POV-Ray : Newsgroups : povray.off-topic : Reach for the SKI : Re: Reach for the SKI Server Time
8 Jul 2024 08:11:36 EDT (-0400)
  Re: Reach for the SKI  
From: Orchid Win7 v1
Date: 25 Jul 2015 04:09:05
Message: <55b34421$1@news.povray.org>
On 23/07/2015 08:25 AM, scott wrote:
>> Although, Wikipedia does mutter something about people making silicon
>> that runs SKI commands directly. (Not exactly sure how that would work,
>> but you can imagine a CPU with only 3 possible opcodes would be quite
>> simple to implement... Certainly a damned site easier than trying to
>> implement the full lambda calculus!)
>
> As I found with my OISC interpreter though, you just shift the
> complexity away from the CPU/interpreter and into the program itself.

Indeed. The simpler the language, the more complex the programs.

>> I actually started thinking about a POV-Ray SDL program that's actually
>> a self-decompressing program that then executes SKI code to build a
>> scene description. But maybe that's just crazy...
>
> Yes that's crazy, but so long as the output was half-decent I'm sure it
> would generate a lot of interest after someone asked to see the source
> code :-)

Hehe, we'll see. ;-)

You may remember many years ago I built a self-decompressing SDL program 
based on Huffman codes. Oh, the compressor was written in Smalltalk, but 
the decompressor was SDL. It decompresses itself and then runs the 
result. Curiously, when I posted it somebody instantly recognised the 
decompression algorithm, despite the set of people who know 3D and the 
set of people who know data compression being completely disjoint...

>> Either way, I figured nobody would ever figure out WTF it actually does.
>> I would think the set of people who know how to unravel obfuscated shell
>> code and the set of people who know about theoretical models of
>> computation are totally disjoint.
>
> I wouldn't say *totally*.

In other news: I often wonder just how hard it "really" is to 
reverse-engineer compiled Haskell code. Supposedly it's intractably 
hard, since GHC aggressively optimises your Haskell code, and the result 
is statically linked against a non-trivial run-time system, and it does 
things like store the call stack on the heap and other strangeness... 
OTOH, game studios deliberately obfuscate stuff all the time, and this 
stops approximately 0% of all cracking attempts.
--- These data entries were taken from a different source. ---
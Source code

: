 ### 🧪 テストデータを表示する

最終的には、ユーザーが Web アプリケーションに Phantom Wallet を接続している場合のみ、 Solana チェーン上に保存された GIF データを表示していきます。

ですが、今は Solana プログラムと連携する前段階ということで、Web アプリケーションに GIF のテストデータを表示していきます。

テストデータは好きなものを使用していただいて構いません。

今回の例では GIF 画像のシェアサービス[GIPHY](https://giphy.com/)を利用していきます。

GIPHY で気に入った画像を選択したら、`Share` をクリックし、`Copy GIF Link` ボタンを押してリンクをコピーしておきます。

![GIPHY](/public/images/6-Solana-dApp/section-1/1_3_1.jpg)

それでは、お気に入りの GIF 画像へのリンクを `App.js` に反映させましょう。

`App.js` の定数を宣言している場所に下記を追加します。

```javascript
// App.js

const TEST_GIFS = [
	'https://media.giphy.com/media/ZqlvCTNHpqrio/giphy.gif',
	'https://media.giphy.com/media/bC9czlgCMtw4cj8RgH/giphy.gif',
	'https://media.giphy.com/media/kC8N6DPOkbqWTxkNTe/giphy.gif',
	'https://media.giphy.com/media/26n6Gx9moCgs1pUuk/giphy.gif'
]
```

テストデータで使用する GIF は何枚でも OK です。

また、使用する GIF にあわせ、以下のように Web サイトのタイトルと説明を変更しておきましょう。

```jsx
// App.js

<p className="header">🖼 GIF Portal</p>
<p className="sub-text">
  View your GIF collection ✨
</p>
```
>> Uh... I don't even... How can you index an integer as if it's an array?
>> If my understanding is not wildly broken, that's Undefined Behaviour...
>
> I think that was one of the first things I learned from the IOCCC! a[b]
> means read the value at memory address a+b*L, where L is the length of
> each array element in bytes.

Which would mean, for an int variable, unless b=0 you are now accessing 
undefined memory locations. That's UB. At this point you have to *guess* 
what appears next in memory (which is compiler-dependent).

> If L=1 then a[b] == b[a].

Uh, how do you figure? The memory locations of the two variables might 
be in no way related.

> Also if you then
> use that value to index into another array: c[ a[b] ], by the same rule
> that is equivalent to a[b][c] or any other combination you can come up
> with.

That seems clear enough.

>> Division is fairly hard to implement in the lambda calculus. (Depending
>> on which way you encode integers.) The Fibonacci numbers should be
>> comparatively easy to compute, however.
>
> In my OISC code I used a prime sieve to avoid having to do any
> multiplications or divides. The only tricky bit was having to use
> self-modifying code to write the results to the correct place in the
> output array.

I don't have it with me, but I did manage to come up with a recursive 
algorithm for generating prime numbers. It's based on the fact that the 
prime numbers repeat, until multiples of the next prime come into play. 
The algorithm is tricky as hell to get right, but it's quite nice when 
it works. Does require O(N!) RAM though...

> I tried figuring out Fibonacci numbers in my head the other day (it was
> a game-show question on TV) - I got lost pretty quickly, it's a lot
> harder than you think without any pen and paper.

What, you can't compute the square root of 5 in your head? ;-)

No, seriously - humans have shallow stacks.